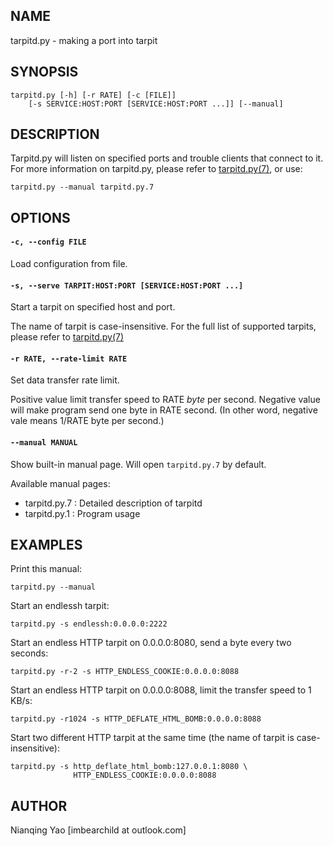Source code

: ## NAME

tarpitd.py - making a port into tarpit

## SYNOPSIS

    tarpitd.py [-h] [-r RATE] [-c [FILE]]
        [-s SERVICE:HOST:PORT [SERVICE:HOST:PORT ...]] [--manual]

## DESCRIPTION

Tarpitd.py will listen on specified ports and trouble clients that 
connect to it. For more information on tarpitd.py, please refer to 
[tarpitd.py(7)](./tarpitd.py.7.md), or use:

    tarpitd.py --manual tarpitd.py.7

## OPTIONS

#### `-c, --config FILE`

Load configuration from file.

#### `-s, --serve TARPIT:HOST:PORT [SERVICE:HOST:PORT ...]`  

Start a tarpit on specified host and port. 

The name of tarpit is case-insensitive. For the full list of 
supported tarpits, please refer to 
[tarpitd.py(7)](./tarpitd.py.7.md)

#### `-r RATE, --rate-limit RATE`

Set data transfer rate limit.

Positive value limit transfer speed to RATE *byte* per second.
Negative value will make program send one byte in RATE second.
(In other word, negative vale means 1/RATE byte per second.)

#### `--manual MANUAL`

Show built-in manual page. Will open `tarpitd.py.7` by default.

Available manual pages:

* tarpitd.py.7 : Detailed description of tarpitd
* tarpitd.py.1 : Program usage

## EXAMPLES

Print this manual:

    tarpitd.py --manual

Start an endlessh tarpit:

    tarpitd.py -s endlessh:0.0.0.0:2222

Start an endless HTTP tarpit on 0.0.0.0:8080, send a byte every two
seconds:

    tarpitd.py -r-2 -s HTTP_ENDLESS_COOKIE:0.0.0.0:8088

Start an endless HTTP tarpit on 0.0.0.0:8088, limit the transfer speed
to 1 KB/s:

    tarpitd.py -r1024 -s HTTP_DEFLATE_HTML_BOMB:0.0.0.0:8088

Start two different HTTP tarpit at the same time
(the name of tarpit is case-insensitive):

    tarpitd.py -s http_deflate_html_bomb:127.0.0.1:8080 \
                  HTTP_ENDLESS_COOKIE:0.0.0.0:8088 

## AUTHOR

Nianqing Yao [imbearchild at outlook.com]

→ WHAT THIS TASK INVOLVES:
Reproduce only the lines above spanning from the line containing "Start a tarpit on specified host and port." through the line containing "Negative value will", word for word.

→ EXERCISE OUTPUT:
Start a tarpit on specified host and port. 

The name of tarpit is case-insensitive. For the full list of 
supported tarpits, please refer to 
[tarpitd.py(7)](./tarpitd.py.7.md)

#### `-r RATE, --rate-limit RATE`

Set data transfer rate limit.

Positive value limit transfer speed to RATE *byte* per second.
Negative value will make program send one byte in RATE second.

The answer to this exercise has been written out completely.